■ Task prompt: Output exactly the lines that come between the start of the material and the line containing "Author : 뉴스1", both ends included, with the pictures omitted.
[Opening Provided data section]
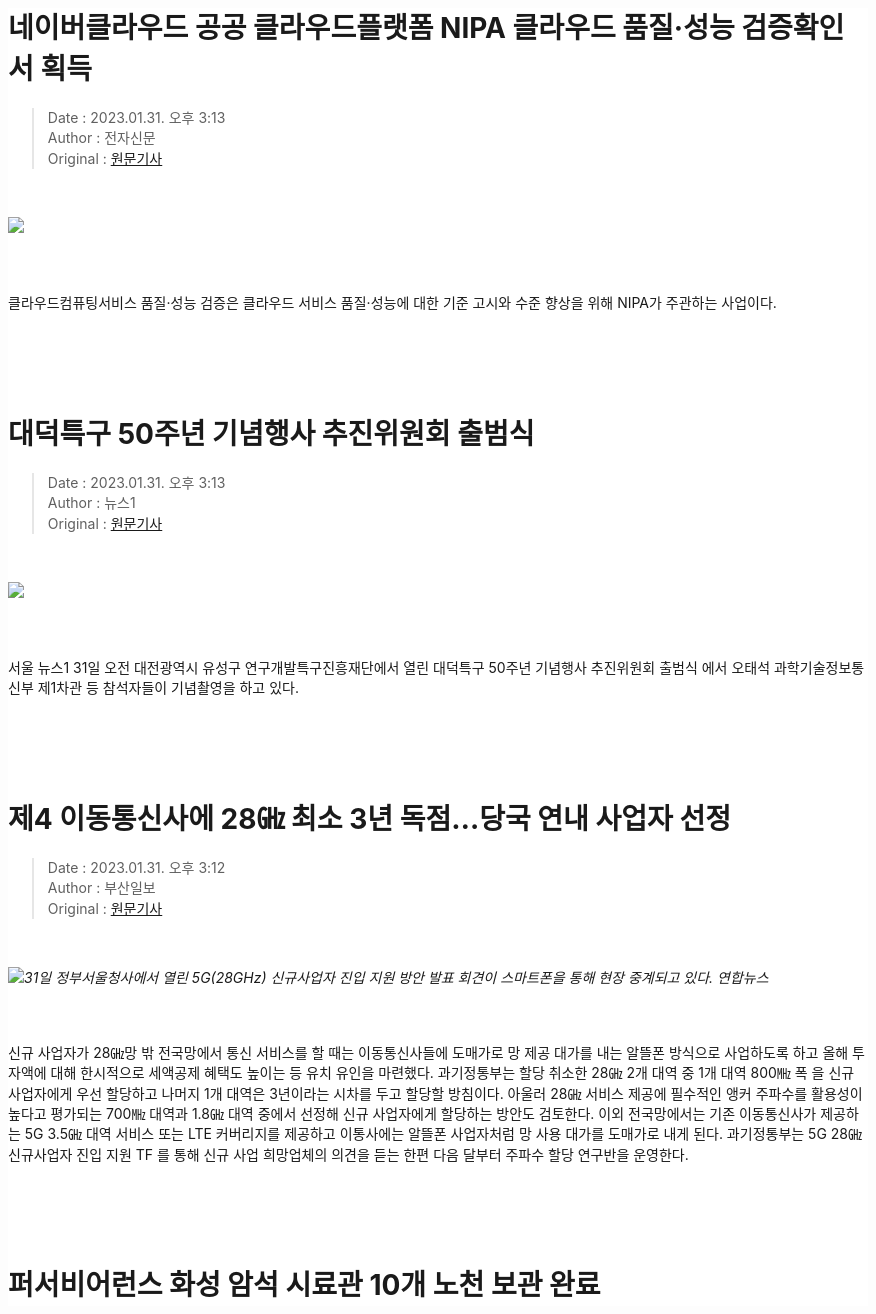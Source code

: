   
# 네이버클라우드 공공 클라우드플랫폼 NIPA 클라우드 품질·성능 검증확인서 획득  
  
> Date : 2023.01.31. 오후 3:13  
> Author : 전자신문  
> Original : [원문기사](https://n.news.naver.com/mnews/article/030/0003075571?sid=105)  
<br/>  
  
<img src="https://imgnews.pstatic.net/image/030/2023/01/31/0003075571_001_20230131151301089.jpg?type=w647" id="img1"></img>  
<br/><br/>  
  
클라우드컴퓨팅서비스 품질·성능 검증은 클라우드 서비스 품질·성능에 대한 기준 고시와 수준 향상을 위해 NIPA가 주관하는 사업이다.  
<br/><br/><br/>  

  
# 대덕특구 50주년 기념행사 추진위원회 출범식  
  
> Date : 2023.01.31. 오후 3:13  
> Author : 뉴스1  
> Original : [원문기사](https://n.news.naver.com/mnews/article/421/0006604028?sid=105)  
<br/>  
  
<img src="https://imgnews.pstatic.net/image/421/2023/01/31/0006604028_001_20230131151308254.jpg?type=w647" id="img1"></img>  
<br/><br/>  
  
서울 뉴스1 31일 오전 대전광역시 유성구 연구개발특구진흥재단에서 열린 대덕특구 50주년 기념행사 추진위원회 출범식 에서 오태석 과학기술정보통신부 제1차관 등 참석자들이 기념촬영을 하고 있다.  
<br/><br/><br/>  

  
# 제4 이동통신사에 28㎓ 최소 3년 독점…당국 연내 사업자 선정  
  
> Date : 2023.01.31. 오후 3:12  
> Author : 부산일보  
> Original : [원문기사](https://n.news.naver.com/mnews/article/082/0001195782?sid=105)  
<br/>  
  
<img src="https://imgnews.pstatic.net/image/082/2023/01/31/0001195782_001_20230131151201196.jpg?type=w647" id="img1"></img><em class="img_desc">31일 정부서울청사에서 열린 5G(28GHz) 신규사업자 진입 지원 방안 발표 회견이 스마트폰을 통해 현장 중계되고 있다. 연합뉴스</em>  
<br/><br/>  
  
신규 사업자가 28㎓망 밖 전국망에서 통신 서비스를 할 때는 이동통신사들에 도매가로 망 제공 대가를 내는 알뜰폰 방식으로 사업하도록 하고 올해 투자액에 대해 한시적으로 세액공제 혜택도 높이는 등 유치 유인을 마련했다.
과기정통부는 할당 취소한 28㎓ 2개 대역 중 1개 대역 800㎒ 폭 을 신규 사업자에게 우선 할당하고 나머지 1개 대역은 3년이라는 시차를 두고 할당할 방침이다.
아울러 28㎓ 서비스 제공에 필수적인 앵커 주파수를 활용성이 높다고 평가되는 700㎒ 대역과 1.8㎓ 대역 중에서 선정해 신규 사업자에게 할당하는 방안도 검토한다.
이외 전국망에서는 기존 이동통신사가 제공하는 5G 3.5㎓ 대역 서비스 또는 LTE 커버리지를 제공하고 이통사에는 알뜰폰 사업자처럼 망 사용 대가를 도매가로 내게 된다.
과기정통부는 5G 28㎓ 신규사업자 진입 지원 TF 를 통해 신규 사업 희망업체의 의견을 듣는 한편 다음 달부터 주파수 할당 연구반을 운영한다.  
<br/><br/><br/>  

  
# 퍼서비어런스 화성 암석 시료관 10개 노천 보관 완료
[Closing Provided data section]
■ Solution for this exercise:
Source code

:   
# 네이버클라우드 공공 클라우드플랫폼 NIPA 클라우드 품질·성능 검증확인서 획득  
  
> Date : 2023.01.31. 오후 3:13  
> Author : 전자신문  
> Original : [원문기사](https://n.news.naver.com/mnews/article/030/0003075571?sid=105)  
<br/>  
  
<img src="https://imgnews.pstatic.net/image/030/2023/01/31/0003075571_001_20230131151301089.jpg?type=w647" id="img1"></img>  
<br/><br/>  
  
클라우드컴퓨팅서비스 품질·성능 검증은 클라우드 서비스 품질·성능에 대한 기준 고시와 수준 향상을 위해 NIPA가 주관하는 사업이다.  
<br/><br/><br/>  

  
# 대덕특구 50주년 기념행사 추진위원회 출범식  
  
> Date : 2023.01.31. 오후 3:13  
> Author : 뉴스1  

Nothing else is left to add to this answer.